Bring me back the top card for 600CAD and I could go for it. But for cards north of 1.2k, fuck that. I'd go AMD purely just because of their Linux support compared to Nvidia. But I'm holding onto my 2070 super with weak hopes prices will become sane again in the future.
Make the 7700 XT 350$ and adjust the reset of the stack accordingly, problem solved. At this point you'd actually be offering a noticible better value than Nvidia.
I went with a 4070ti, and honestly this is my last time building a gaming PC, because I just don't see the advantage anymore vs just buying a PlayStation for like 1/4 of the cost.

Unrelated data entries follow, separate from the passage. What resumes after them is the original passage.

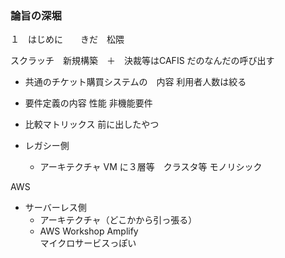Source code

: ### 論旨の深堀  
１　はじめに　　きだ　松隈



スクラッチ　新規構築　＋　決裁等はCAFIS だのなんだの呼び出す

- 共通のチケット購買システムの　内容  利用者人数は絞る　   
- 要件定義の内容  性能 非機能要件  

- 比較マトリックス  前に出したやつ  

- レガシー側  
  - アーキテクチャ  VM に３層等　クラスタ等 
   モノリシック  

AWS
- サーバーレス側
  - アーキテクチャ（どこかから引っ張る）  
  - AWS Workshop Amplify   
  マイクロサービスっぽい  
  

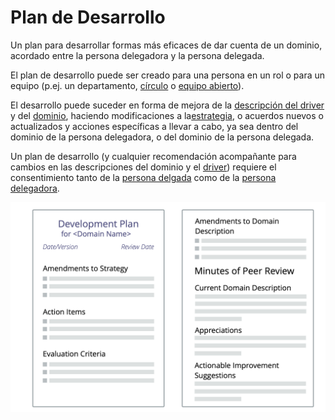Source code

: # Plan de Desarrollo

<summary>
Un plan para desarrollar formas más eficaces de dar cuenta de un dominio, acordado entre la persona delegadora y la persona delegada.
</summary>

El plan de desarrollo puede ser creado para una persona en un rol o para un equipo (p.ej. un departamento, [círculo](section:circle) o [equipo abierto](section:open-team)).

El desarrollo puede suceder en forma de mejora de la [descripción del driver](section:describe-organizational-drivers) y del [dominio](glossary:domain), haciendo modificaciones a la[estrategia](glossary:strategy), o acuerdos nuevos o actualizados y acciones específicas a llevar a cabo, ya sea dentro del dominio de la persona delegadora, o del dominio de la persona delegada.

Un plan de desarrollo (y cualquier recomendación acompañante para cambios en las descripciones del dominio y el [driver](glossary:driver)) requiere el consentimiento tanto de la [persona delgada](glossary:delegatee) como de la [persona delegadora](glossary:delegator).

![Una plantilla para planes de desarrollo](img/templates/development-plan-template.png)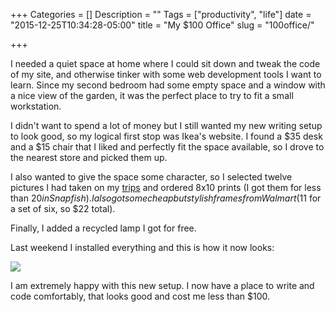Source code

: +++
Categories = []
Description = ""
Tags = ["productivity", "life"]
date = "2015-12-25T10:34:28-05:00"
title = "My $100 Office"
slug = "100office/"

+++


I needed a quiet space at home where I could sit down and tweak the code of my site, and otherwise tinker with some web development tools I want to learn. Since my second bedroom had some empty space and a window with a nice view of the garden, it was the perfect place to try to fit a small workstation.

I didn't want to spend a lot of money but I still wanted my new writing setup to look good, so my logical first stop was Ikea's website. I found a $35 desk and a $15 chair that I liked and perfectly fit the space available, so I drove to the nearest store and picked them up.

I also wanted to give the space some character, so I selected twelve pictures I had taken on my [trips](../photos/) and ordered 8x10 prints (I got them for less than $20 in Snapfish).  I also got some cheap but stylish frames from Walmart ($11 for a set of six, so $22 total).

Finally, I added a recycled lamp I got for free.

Last weekend I installed everything and this is how it now looks:

<img src = "/images/workstation.jpg">

I am extremely happy with this new setup. I now have a place to write and code comfortably, that looks good and cost me less than $100.

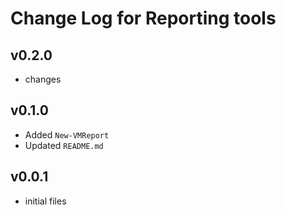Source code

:# Change Log for Reporting tools

## v0.2.0

+ changes

## v0.1.0

+ Added `New-VMReport`
+ Updated `README.md`

## v0.0.1

+ initial files
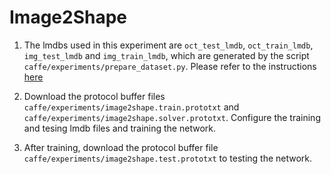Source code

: # Image2Shape

1. The lmdbs used in this experiment are `oct_test_lmdb`, `oct_train_lmdb`, 
   `img_test_lmdb` and `img_train_lmdb`,  which are generated by the script 
   `caffe/experiments/prepare_dataset.py`. Please refer to the instructions
   [here](autoencoder.md#autoencoder-on-caffe)
  
2. Download the protocol  buffer files `caffe/experiments/image2shape.train.prototxt` 
   and `caffe/experiments/image2shape.solver.prototxt`. 
   Configure the training and tesing lmdb files and training the network.
   
3. After training, download the protocol buffer file `caffe/experiments/image2shape.test.prototxt` 
   to testing the network. 

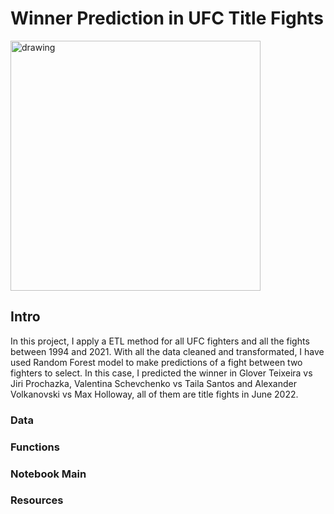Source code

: # Winner Prediction in UFC Title Fights

<img src="https://soaldar.com/wp-content/uploads/2020/05/ultimate-fighting-championship-ufc-logo.png" alt="drawing" width="400"/>

## Intro

In this project, I apply a ETL method for all UFC fighters and all the fights between 1994 and 2021. With all the data cleaned and transformated, I have used Random Forest model to make predictions of a fight between two fighters to select. In this case, I predicted the winner in Glover Teixeira vs Jiri Prochazka, Valentina Schevchenko vs Taila Santos and Alexander Volkanovski vs Max Holloway, all of them are title fights in June 2022.

### Data

### Functions

### Notebook Main

### Resources
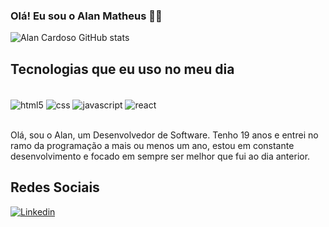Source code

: ### Olá! Eu sou o Alan Matheus 🗿🍷
![Alan Cardoso GitHub stats](https://github-readme-stats.vercel.app/api?username=alancardos0&show_icons=true&theme=radical)

## Tecnologias que eu uso no meu dia
<div style="display:inline_block">
<br/>
<img align="center" alt="html5" src="https://img.shields.io/badge/HTML5-E34F26?style=for-the-badge&logo=html5&logoColor=white"/>
<img align="center" alt="css" src="https://img.shields.io/badge/CSS3-1572B6?style=for-the-badge&logo=css3&logoColor=white"/>
<img align="center" alt="javascript" src="https://img.shields.io/badge/JavaScript-F7DF1E?style=for-the-badge&logo=javascript&logoColor=black"/>
<img align="center" alt="react" src="https://img.shields.io/badge/React-20232A?style=for-the-badge&logo=react&logoColor=61DAFB"/>
</div><br/>

Olá, sou o Alan, um Desenvolvedor de Software. Tenho 19 anos e entrei no ramo da
programação a mais ou menos um ano, estou em constante desenvolvimento e focado
em sempre ser melhor que fui ao dia anterior.

## Redes Sociais

[![Linkedin](https://img.shields.io/badge/LinkedIn-0077B5?style=for-the-badge&logo=linkedin&logoColor=white)](https://www.linkedin.com/in/alancardos0/)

I'm not sure what you mean? This article is about AMD. Nvidia is the one that skimps on the vram. Amd's 7800 xt has 16 gb of vram and is $500. Their most expensive gpu is the 7900 xtx for about $950 currently and it has 24 gb.
Nvidia 4080 is over $1000 and has 16 gb of vram though.
I agree gpus are too expensive, but if amd gpus go under, Nvidia will have even more power to price gouge. I'm rooting for Intel too to bring even more competition in.
I'm rooting for Intel too to bring even more competition in.
I really hope the next generation can push into the midrange too. That's kinda where the meat is at in regards to the market size. Unfortunately I feel they'd likely steal more from AMD than from Nvidia.
I'm not a gamer, but I remember their drivers for even their high-end cards were a fucking nightmare on Linux.
It's not that hard to give the open source community what they need in order to build their own drivers, or enough source for them to get things working properly. This was one of their dumbest moves among many dumb moves.